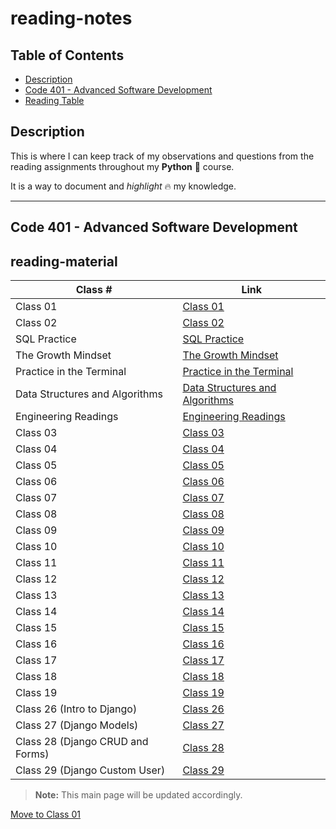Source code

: # reading-notes

## Table of Contents

- [Description](#description)
- [Code 401 - Advanced Software Development](#code-401---advanced-software-development)
- [Reading Table](#reading-material)

## Description

This is where I can keep track of my observations and questions from the reading assignments throughout my **Python** 🐍 course.

It is a way to document and *highlight* 🔥 my knowledge.

___

## Code 401 - Advanced Software Development

## reading-material

| Class #      | Link |
| ----------- | ----------- |
| Class 01     | [Class 01](./Class01.md) |
| Class 02     | [Class 02](./Class02.md) |
| SQL Practice | [SQL Practice](./SQLPractice.md) |
| The Growth Mindset | [The Growth Mindset](./TheGrowthMindset.md) |
| Practice in the Terminal | [Practice in the Terminal](./PracticeInTheTerminal.md) |
| Data Structures and Algorithms | [Data Structures and Algorithms](./DataStructuresAndAlgorithms.md) |
| Engineering Readings | [Engineering Readings](./EngineeringReadings.md) |
| Class 03     | [Class 03](./Class03.md) |
| Class 04     | [Class 04](./Class04.md) |
| Class 05     | [Class 05](./Class05.md) |
| Class 06     | [Class 06](./Class06.md) |
| Class 07     | [Class 07](./Class07.md) |
| Class 08     | [Class 08](./Class08.md) |
| Class 09     | [Class 09](./Class09.md) |
| Class 10     | [Class 10](./Class10.md) |
| Class 11     | [Class 11](./Class11.md) |
| Class 12     | [Class 12](./Class12.md) |
| Class 13     | [Class 13](./Class13.md) |
| Class 14     | [Class 14](./Class14.md) |
| Class 15     | [Class 15](./Class15.md) |
| Class 16     | [Class 16](./Class16.md) |
| Class 17     | [Class 17](./Class17.md) |
| Class 18     | [Class 18](./Class18.md) |
| Class 19     | [Class 19](./Class19.md) |
| Class 26 (Intro to Django)     | [Class 26](./Class26.md) |
| Class 27 (Django Models)       | [Class 27](./Class27.md) |
| Class 28 (Django CRUD and Forms)       | [Class 28](./Class28.md) |
| Class 29 (Django Custom User)       | [Class 29](./Class29.md) |

> **Note:** This main page will be updated accordingly.

[Move to Class 01](./Class01.md)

_ _ _ _ _

- **Task statement**
The reply should contain every line of the material exactly, and no images.

- **Task output**
Source code

: # reading-notes

## Table of Contents

- [Description](#description)
- [Code 401 - Advanced Software Development](#code-401---advanced-software-development)
- [Reading Table](#reading-material)

## Description

This is where I can keep track of my observations and questions from the reading assignments throughout my **Python** 🐍 course.

It is a way to document and *highlight* 🔥 my knowledge.

___

## Code 401 - Advanced Software Development

## reading-material

| Class #      | Link |
| ----------- | ----------- |
| Class 01     | [Class 01](./Class01.md) |
| Class 02     | [Class 02](./Class02.md) |
| SQL Practice | [SQL Practice](./SQLPractice.md) |
| The Growth Mindset | [The Growth Mindset](./TheGrowthMindset.md) |
| Practice in the Terminal | [Practice in the Terminal](./PracticeInTheTerminal.md) |
| Data Structures and Algorithms | [Data Structures and Algorithms](./DataStructuresAndAlgorithms.md) |
| Engineering Readings | [Engineering Readings](./EngineeringReadings.md) |
| Class 03     | [Class 03](./Class03.md) |
| Class 04     | [Class 04](./Class04.md) |
| Class 05     | [Class 05](./Class05.md) |
| Class 06     | [Class 06](./Class06.md) |
| Class 07     | [Class 07](./Class07.md) |
| Class 08     | [Class 08](./Class08.md) |
| Class 09     | [Class 09](./Class09.md) |
| Class 10     | [Class 10](./Class10.md) |
| Class 11     | [Class 11](./Class11.md) |
| Class 12     | [Class 12](./Class12.md) |
| Class 13     | [Class 13](./Class13.md) |
| Class 14     | [Class 14](./Class14.md) |
| Class 15     | [Class 15](./Class15.md) |
| Class 16     | [Class 16](./Class16.md) |
| Class 17     | [Class 17](./Class17.md) |
| Class 18     | [Class 18](./Class18.md) |
| Class 19     | [Class 19](./Class19.md) |
| Class 26 (Intro to Django)     | [Class 26](./Class26.md) |
| Class 27 (Django Models)       | [Class 27](./Class27.md) |
| Class 28 (Django CRUD and Forms)       | [Class 28](./Class28.md) |
| Class 29 (Django Custom User)       | [Class 29](./Class29.md) |

> **Note:** This main page will be updated accordingly.

[Move to Class 01](./Class01.md)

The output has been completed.